P4 - Beware the jokey tone in action - just decribe what happens in a way that the content is funny.
P3 - but why is she using blunderbuss pistols
P4 - a phone call isn't a strong end to a teaser - perhaps a reveal about the rock she just stole? We already have a feel for her modivations - the call feels too expository-- and getting paid isn't that cool
P5 - Wallah -- Voila - unless the scientist would pronounce it wrong
P5 - Walter is standing -- walter stands // AVOID IS and passive writing bits // is holding -- holds
P6 - dialogue sounds a little funky here - look at photo then this -- just: look at this.

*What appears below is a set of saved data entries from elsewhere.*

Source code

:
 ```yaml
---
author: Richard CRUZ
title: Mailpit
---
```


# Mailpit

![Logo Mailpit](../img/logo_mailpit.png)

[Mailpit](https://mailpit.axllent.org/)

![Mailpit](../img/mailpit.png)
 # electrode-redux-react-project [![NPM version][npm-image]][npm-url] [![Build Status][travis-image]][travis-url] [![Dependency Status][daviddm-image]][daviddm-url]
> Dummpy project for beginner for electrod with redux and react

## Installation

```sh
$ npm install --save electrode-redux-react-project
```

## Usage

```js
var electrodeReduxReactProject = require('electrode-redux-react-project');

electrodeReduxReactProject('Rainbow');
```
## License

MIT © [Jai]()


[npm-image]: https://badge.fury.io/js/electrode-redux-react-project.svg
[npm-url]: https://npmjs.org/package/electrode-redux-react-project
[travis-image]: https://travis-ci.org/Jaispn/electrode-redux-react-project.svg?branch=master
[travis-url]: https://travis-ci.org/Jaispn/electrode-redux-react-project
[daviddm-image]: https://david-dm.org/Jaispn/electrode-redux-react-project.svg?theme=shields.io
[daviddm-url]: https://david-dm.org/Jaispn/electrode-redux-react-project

P6 - I like the indy reference but feels a little on the nose
P6 - beware long lines - it could be you trying to sneak in too much exposition
P7 - You saw the photo right? The symbols in this sample are connected to the heiroglyphs in that tomb. Can you comprehend the profound impact this could have on science? History even! This is a once in a lifetime discovery! I...I'd be up for a Nobel prize! We need to tell people!
-- This is a world changing, no, shattering discovery.
P8 - nice conflict here with Jay and Stephen
P9 - for a trained scientist Stephen really seems stupid to want to double cross a trained assassin, and his escape seems too possible for how much of a badass we know she is.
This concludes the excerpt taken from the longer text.